# What is being asked:
Exactly repeat all the records below, omitting the images they hold.

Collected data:
..........

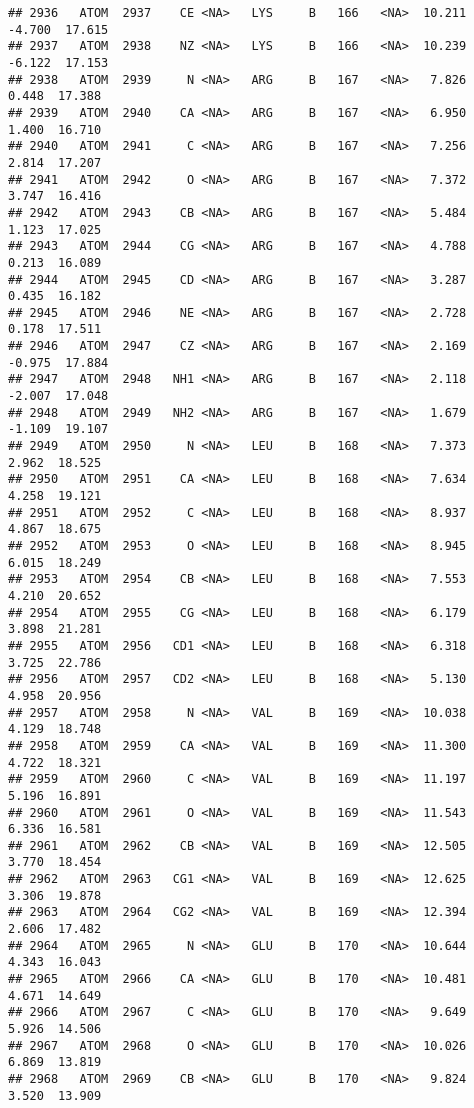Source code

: \documentclass[
]{article}
\begin{document}
\begin{verbatim}
## 2936   ATOM  2937    CE <NA>   LYS     B   166   <NA>  10.211  -4.700  17.615
## 2937   ATOM  2938    NZ <NA>   LYS     B   166   <NA>  10.239  -6.122  17.153
## 2938   ATOM  2939     N <NA>   ARG     B   167   <NA>   7.826   0.448  17.388
## 2939   ATOM  2940    CA <NA>   ARG     B   167   <NA>   6.950   1.400  16.710
## 2940   ATOM  2941     C <NA>   ARG     B   167   <NA>   7.256   2.814  17.207
## 2941   ATOM  2942     O <NA>   ARG     B   167   <NA>   7.372   3.747  16.416
## 2942   ATOM  2943    CB <NA>   ARG     B   167   <NA>   5.484   1.123  17.025
## 2943   ATOM  2944    CG <NA>   ARG     B   167   <NA>   4.788   0.213  16.089
## 2944   ATOM  2945    CD <NA>   ARG     B   167   <NA>   3.287   0.435  16.182
## 2945   ATOM  2946    NE <NA>   ARG     B   167   <NA>   2.728   0.178  17.511
## 2946   ATOM  2947    CZ <NA>   ARG     B   167   <NA>   2.169  -0.975  17.884
## 2947   ATOM  2948   NH1 <NA>   ARG     B   167   <NA>   2.118  -2.007  17.048
## 2948   ATOM  2949   NH2 <NA>   ARG     B   167   <NA>   1.679  -1.109  19.107
## 2949   ATOM  2950     N <NA>   LEU     B   168   <NA>   7.373   2.962  18.525
## 2950   ATOM  2951    CA <NA>   LEU     B   168   <NA>   7.634   4.258  19.121
## 2951   ATOM  2952     C <NA>   LEU     B   168   <NA>   8.937   4.867  18.675
## 2952   ATOM  2953     O <NA>   LEU     B   168   <NA>   8.945   6.015  18.249
## 2953   ATOM  2954    CB <NA>   LEU     B   168   <NA>   7.553   4.210  20.652
## 2954   ATOM  2955    CG <NA>   LEU     B   168   <NA>   6.179   3.898  21.281
## 2955   ATOM  2956   CD1 <NA>   LEU     B   168   <NA>   6.318   3.725  22.786
## 2956   ATOM  2957   CD2 <NA>   LEU     B   168   <NA>   5.130   4.958  20.956
## 2957   ATOM  2958     N <NA>   VAL     B   169   <NA>  10.038   4.129  18.748
## 2958   ATOM  2959    CA <NA>   VAL     B   169   <NA>  11.300   4.722  18.321
## 2959   ATOM  2960     C <NA>   VAL     B   169   <NA>  11.197   5.196  16.891
## 2960   ATOM  2961     O <NA>   VAL     B   169   <NA>  11.543   6.336  16.581
## 2961   ATOM  2962    CB <NA>   VAL     B   169   <NA>  12.505   3.770  18.454
## 2962   ATOM  2963   CG1 <NA>   VAL     B   169   <NA>  12.625   3.306  19.878
## 2963   ATOM  2964   CG2 <NA>   VAL     B   169   <NA>  12.394   2.606  17.482
## 2964   ATOM  2965     N <NA>   GLU     B   170   <NA>  10.644   4.343  16.043
## 2965   ATOM  2966    CA <NA>   GLU     B   170   <NA>  10.481   4.671  14.649
## 2966   ATOM  2967     C <NA>   GLU     B   170   <NA>   9.649   5.926  14.506
## 2967   ATOM  2968     O <NA>   GLU     B   170   <NA>  10.026   6.869  13.819
## 2968   ATOM  2969    CB <NA>   GLU     B   170   <NA>   9.824   3.520  13.909

\end{verbatim}
\end{document}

..........

# Exercise answer:
Source code

: \documentclass[
]{article}
\begin{document}
\begin{verbatim}
## 2936   ATOM  2937    CE <NA>   LYS     B   166   <NA>  10.211  -4.700  17.615
## 2937   ATOM  2938    NZ <NA>   LYS     B   166   <NA>  10.239  -6.122  17.153
## 2938   ATOM  2939     N <NA>   ARG     B   167   <NA>   7.826   0.448  17.388
## 2939   ATOM  2940    CA <NA>   ARG     B   167   <NA>   6.950   1.400  16.710
## 2940   ATOM  2941     C <NA>   ARG     B   167   <NA>   7.256   2.814  17.207
## 2941   ATOM  2942     O <NA>   ARG     B   167   <NA>   7.372   3.747  16.416
## 2942   ATOM  2943    CB <NA>   ARG     B   167   <NA>   5.484   1.123  17.025
## 2943   ATOM  2944    CG <NA>   ARG     B   167   <NA>   4.788   0.213  16.089
## 2944   ATOM  2945    CD <NA>   ARG     B   167   <NA>   3.287   0.435  16.182
## 2945   ATOM  2946    NE <NA>   ARG     B   167   <NA>   2.728   0.178  17.511
## 2946   ATOM  2947    CZ <NA>   ARG     B   167   <NA>   2.169  -0.975  17.884
## 2947   ATOM  2948   NH1 <NA>   ARG     B   167   <NA>   2.118  -2.007  17.048
## 2948   ATOM  2949   NH2 <NA>   ARG     B   167   <NA>   1.679  -1.109  19.107
## 2949   ATOM  2950     N <NA>   LEU     B   168   <NA>   7.373   2.962  18.525
## 2950   ATOM  2951    CA <NA>   LEU     B   168   <NA>   7.634   4.258  19.121
## 2951   ATOM  2952     C <NA>   LEU     B   168   <NA>   8.937   4.867  18.675
## 2952   ATOM  2953     O <NA>   LEU     B   168   <NA>   8.945   6.015  18.249
## 2953   ATOM  2954    CB <NA>   LEU     B   168   <NA>   7.553   4.210  20.652
## 2954   ATOM  2955    CG <NA>   LEU     B   168   <NA>   6.179   3.898  21.281
## 2955   ATOM  2956   CD1 <NA>   LEU     B   168   <NA>   6.318   3.725  22.786
## 2956   ATOM  2957   CD2 <NA>   LEU     B   168   <NA>   5.130   4.958  20.956
## 2957   ATOM  2958     N <NA>   VAL     B   169   <NA>  10.038   4.129  18.748
## 2958   ATOM  2959    CA <NA>   VAL     B   169   <NA>  11.300   4.722  18.321
## 2959   ATOM  2960     C <NA>   VAL     B   169   <NA>  11.197   5.196  16.891
## 2960   ATOM  2961     O <NA>   VAL     B   169   <NA>  11.543   6.336  16.581
## 2961   ATOM  2962    CB <NA>   VAL     B   169   <NA>  12.505   3.770  18.454
## 2962   ATOM  2963   CG1 <NA>   VAL     B   169   <NA>  12.625   3.306  19.878
## 2963   ATOM  2964   CG2 <NA>   VAL     B   169   <NA>  12.394   2.606  17.482
## 2964   ATOM  2965     N <NA>   GLU     B   170   <NA>  10.644   4.343  16.043
## 2965   ATOM  2966    CA <NA>   GLU     B   170   <NA>  10.481   4.671  14.649
## 2966   ATOM  2967     C <NA>   GLU     B   170   <NA>   9.649   5.926  14.506
## 2967   ATOM  2968     O <NA>   GLU     B   170   <NA>  10.026   6.869  13.819
## 2968   ATOM  2969    CB <NA>   GLU     B   170   <NA>   9.824   3.520  13.909

\end{verbatim}
\end{document}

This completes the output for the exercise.